This simple logic is appealing but faulty. It assumes that the objective (statistical) level of inequality of a society corresponds to its subjective anxiety level as perceived by its inhabitants. The authors' own findings suggest that this is false, especially given the lack of fit between perception and reality when it comes to obstacles to social mobility and economic realities generally in the United States. It also fails to explain nonpsychological indicators of social well-being such as infant mortality.
But even in areas where differences can plausibly be attributed to status anxiety arising from inequality, there is a policy dimension related to civic literacy that cannot be ignored. Consider two of Wilkinson and Pickett's indicators that are less frequently discussed in the welfare state literature: obesity and teenage pregnancy. In the cross-national comparisons, the Nordic effect is especially strong when it comes to obesity. Eliminate Sweden, Norway and Denmark and the correlation between obesity and inequality almost disappears. Though not as dramatic, the same effect can be seen in relation to teenage pregnancy.
The authors' interpretation of these data is that stress, especially stress experienced by the poor, leads to "comfort eating" and teenagers having babies. Missing is any mention of sex education--access to which varies among American states and which has the intuitively expected impact on teenage pregnancy (7)--or the various Nordic sex education programs, which serve as a benchmark for the World Health Organization. (8) Similarly lacking is any mention of national differences in programs to make nutritious food and information about it available in schools and beyond. (9)
Oversimplifying a complex question
In these and other policy areas, the nonmaterial aspect is a sine qua non if favourable outcomes are to be attained. While nonmaterial redistribution policies to reinforce civic literacy are not the entire Nordic story, omitting them distorts the overall picture. A similar argument could be made for the values underlying certain policy choices that combine redistribution with economic growth. As noted by The Economist in a recent article,
The World Values Survey, which has been monitoring values in over 100 countries since 1981, says that the Nordics are the world's biggest believers in individual autonomy ... Any piece of Nordic social legislation--particularly the family laws of recent years--can be justified in terms of individual autonomy. Universal free education allows students of all backgrounds to achieve their potential. Separate taxation of spouses puts wives on an equal footing with their husbands. Universal day care for children makes it possible for both parents to work full-time. (10)

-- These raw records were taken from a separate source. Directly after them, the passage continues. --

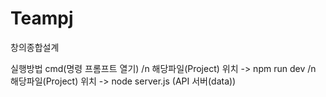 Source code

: # Teampj
창의종합설계

실행방법 
cmd(명령 프롬프트 열기) /n
해당파일(Project) 위치 -> npm run dev /n
해당파일(Project) 위치 -> node server.js (API 서버(data))
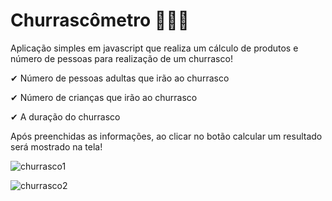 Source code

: # Churrascômetro 🍢🍢🍢

Aplicação simples em javascript que realiza um cálculo de produtos e número de pessoas para realização de um churrasco!

✔ Número de pessoas adultas que irão ao churrasco

✔ Número de crianças que irão ao churrasco

✔ A duração do churrasco

Após preenchidas as informações, ao clicar no botão calcular um resultado será mostrado na tela!

![churrasco1](https://user-images.githubusercontent.com/28484134/202709130-95bf50b7-f8d4-44d7-9b72-c898292ff9c5.jpg)

![churrasco2](https://user-images.githubusercontent.com/28484134/202709149-96a9ad52-209f-41cb-97fc-3a571b0afd8b.jpg)
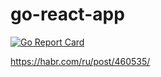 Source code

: # go-react-app
[![Go Report Card](https://goreportcard.com/badge/github.com/Stalis/go-react-app)](https://goreportcard.com/report/github.com/Stalis/go-react-app)

https://habr.com/ru/post/460535/ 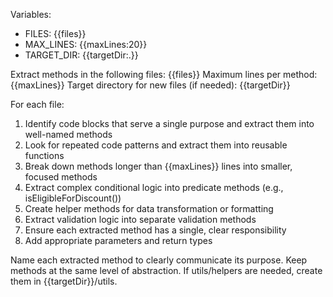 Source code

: Variables:
- FILES: {{files}}
- MAX_LINES: {{maxLines:20}}
- TARGET_DIR: {{targetDir:.}}

Extract methods in the following files: {{files}}
Maximum lines per method: {{maxLines}}
Target directory for new files (if needed): {{targetDir}}

For each file:
1. Identify code blocks that serve a single purpose and extract them into well-named methods
2. Look for repeated code patterns and extract them into reusable functions
3. Break down methods longer than {{maxLines}} lines into smaller, focused methods
4. Extract complex conditional logic into predicate methods (e.g., isEligibleForDiscount())
5. Create helper methods for data transformation or formatting
6. Extract validation logic into separate validation methods
7. Ensure each extracted method has a single, clear responsibility
8. Add appropriate parameters and return types

Name each extracted method to clearly communicate its purpose. Keep methods at the same level of abstraction.
If utils/helpers are needed, create them in {{targetDir}}/utils.
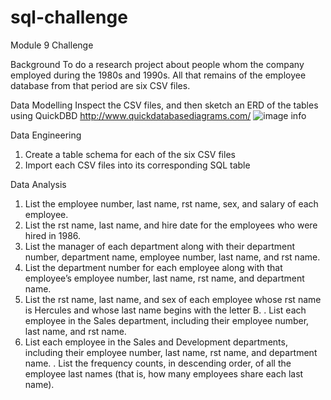 # sql-challenge
Module 9 Challenge

Background
To do a research project about people whom the company employed during the 1980s and 1990s. All that remains of the employee database from that period are six CSV files.

Data Modelling
Inspect the CSV files, and then sketch an ERD of the tables using QuickDBD http://www.quickdatabasediagrams.com/
![image info](images/Employee_ERD_with_command.png)

Data Engineering
1. Create a table schema for each of the six CSV files
2. Import each CSV files into its corresponding SQL table

Data Analysis
1. List the employee number, last name,  rst name, sex, and salary of each employee.
2. List the  rst name, last name, and hire date for the employees who were hired in 1986.
3. List the manager of each department along with their department number, department name, employee number, last name, and  rst name.
4. List the department number for each employee along with that employee’s employee number, last name,  rst name, and department name.
5. List the  rst name, last name, and sex of each employee whose  rst name is Hercules and whose last name begins with the letter B.
 . List each employee in the Sales department, including their employee number, last name, and  rst name.
7. List each employee in the Sales and Development departments, including their employee number, last name,  rst name, and department name.
 . List the frequency counts, in descending order, of all the employee last names (that is, how many employees share each last name).

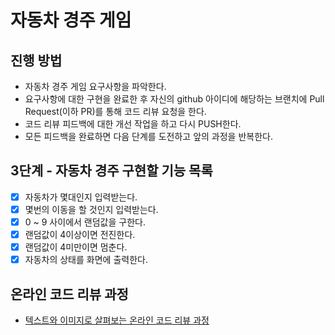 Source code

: # 자동차 경주 게임
## 진행 방법
* 자동차 경주 게임 요구사항을 파악한다.
* 요구사항에 대한 구현을 완료한 후 자신의 github 아이디에 해당하는 브랜치에 Pull Request(이하 PR)를 통해 코드 리뷰 요청을 한다.
* 코드 리뷰 피드백에 대한 개선 작업을 하고 다시 PUSH한다.
* 모든 피드백을 완료하면 다음 단계를 도전하고 앞의 과정을 반복한다.

## 3단계 - 자동차 경주 구현할 기능 목록
-[x] 자동차가 몇대인지 입력받는다. 
-[x] 몇번의 이동을 할 것인지 입력받는다.
-[x] 0 ~ 9 사이에서 랜덤값을 구한다.
-[x] 랜덤값이 4이상이면 전진한다.
-[x] 랜덤값이 4미만이면 멈춘다.
-[x] 자동차의 상태를 화면에 출력한다.

## 온라인 코드 리뷰 과정
* [텍스트와 이미지로 살펴보는 온라인 코드 리뷰 과정](https://github.com/next-step/nextstep-docs/tree/master/codereview) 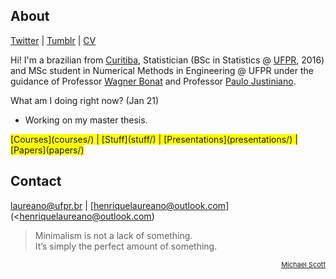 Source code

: ## About

[Twitter](https://twitter.com/hap_laureano) |
[Tumblr](tumblr/) |
[CV](vitae.pdf)

Hi! I'm a brazilian from [Curitiba](https://goo.gl/K1Qcdv), Statistician
(BSc in Statistics @ [UFPR](https://goo.gl/DtVAbi), 2016) and MSc
student in Numerical Methods in Engineering @ UFPR under the guidance of
Professor [Wagner Bonat](http://www.leg.ufpr.br/~wagner/) and Professor
[Paulo Justiniano](http://leg.ufpr.br/~paulojus/).

What am I doing right now? (Jan 21)

+ Working on my master thesis.

<span style="background-color: #FFFF00">
      [Courses](courses/) |
      [Stuff](stuff/) |
      [Presentations](presentations/) |
      [Papers](papers/)</span>

## Contact

[laureano@ufpr.br](laureano@ufpr.br) |
[henriquelaureano@outlook.com](<henriquelaureano@outlook.com)

> Minimalism is not a lack of something.\
> It’s simply the perfect amount of something.

<!-- font-size default: 14px -->
<p><a href="mike.html" style="float: right; font-size: 11px">
    Michael Scott</a></p>
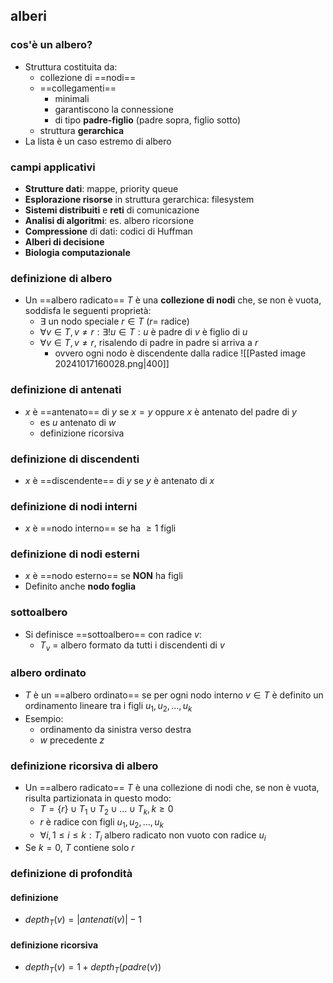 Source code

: ## alberi
### cos'è un albero?
- Struttura costituita da:
	- collezione di ==nodi==
	- ==collegamenti== 
		- minimali
		- garantiscono la connessione
		- di tipo **padre-figlio** (padre sopra, figlio sotto)
	- struttura **gerarchica**
- La lista è un caso estremo di albero
### campi applicativi
- **Strutture dati**: mappe, priority queue
- **Esplorazione risorse** in struttura gerarchica: filesystem
- **Sistemi distribuiti** e **reti** di comunicazione
- **Analisi di algoritmi**: es. albero ricorsione
- **Compressione** di dati: codici di Huffman
- **Alberi di decisione**
- **Biologia computazionale**
### definizione di albero
- Un ==albero radicato== $T$ è una **collezione di nodi** che, se non è vuota, soddisfa le seguenti proprietà:
	- $\exists$ un nodo speciale $r \in T$ ($r=$ radice)
	- $\forall v \in T, v ≠ r: \exists!u \in T: u \text{ è padre di } v \text{ è figlio di }u$
	- $\forall v \in T, v≠r,$ risalendo di padre in padre si arriva a $r$
		- ovvero ogni nodo è discendente dalla radice
![[Pasted image 20241017160028.png|400]]
### definizione di antenati
- $x$ è ==antenato== di $y$ se $x=y$ oppure $x$ è antenato del padre di $y$
	- es $u$ antenato di $w$
	- definizione ricorsiva
### definizione di discendenti
- $x$ è ==discendente== di $y$ se $y$ è antenato di $x$
### definizione di nodi interni
- $x$ è ==nodo interno== se ha $\geq 1$ figli
### definizione di nodi esterni
- $x$ è ==nodo esterno== se **NON** ha figli
- Definito anche **nodo foglia**
### sottoalbero
- Si definisce ==sottoalbero== con radice $v$:
	- $T_{v}$ = albero formato da tutti i discendenti di $v$
### albero ordinato
- $T$ è un ==albero ordinato== se per ogni  nodo interno $v \in T$ è definito un ordinamento lineare tra i figli $u_{1}, u_{2}, \dots, u_{k}$
- Esempio:
	- ordinamento da sinistra verso destra
	- $w$ precedente $z$
### definizione ricorsiva di albero
- Un ==albero radicato== $T$ è una collezione di nodi che, se non è vuota, risulta partizionata in questo modo:
	- $T=\{r\} \cup T_{1} \cup T_{2} \cup \dots \cup T_{k}, k\geq 0$
	- $r$ è radice con figli $u_{1}, u_{2}, \dots, u_{k}$
	- $\forall i, 1\leq i \leq k: T_{i}$ albero radicato non vuoto con radice $u_{i}$
- Se $k=0$, $T$ contiene solo $r$
### definizione di profondità
#### definizione
- $depth_{T}(v)=|antenati(v)|-1$
#### definizione ricorsiva
- $depth_T(v)=1+depth_T(padre(v))$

Does The Spirit Level add anything significant to what we know? The answer depends on who "we" are. The book was able to gain public attention not because of the quality of its analysis, but, in a sense, because of the opposite: its oversimplification of an important but complex question. The book generated critical responses that kept attention on the issue of equality. Because of this, the book, on balance, has served a useful purpose. But the real work, developing policies that effectively reduce inequality under existing constraints, has yet to be done.
(1) Canada, it might be added, places 6th. The report attempts to explain happiness levels in terms of six key variables: per capita income, healthy life expectancy, relationships, perceived freedom to make life choices, freedom from corruption and generosity.
(2) Henry Milner, "Can the Swedish Social Model Survive the Decline of the Social Democrats?", in Michael Keating and David McCrone, eds., The Crisis of Social Democracy? (Edinburgh, Scotland: Edinburgh University Press, 2013).
(3) Henry Milner, Civic Literacy: How Informed Citizens Make Democracy Work (Hanover, NH: University Press of New England, 2002).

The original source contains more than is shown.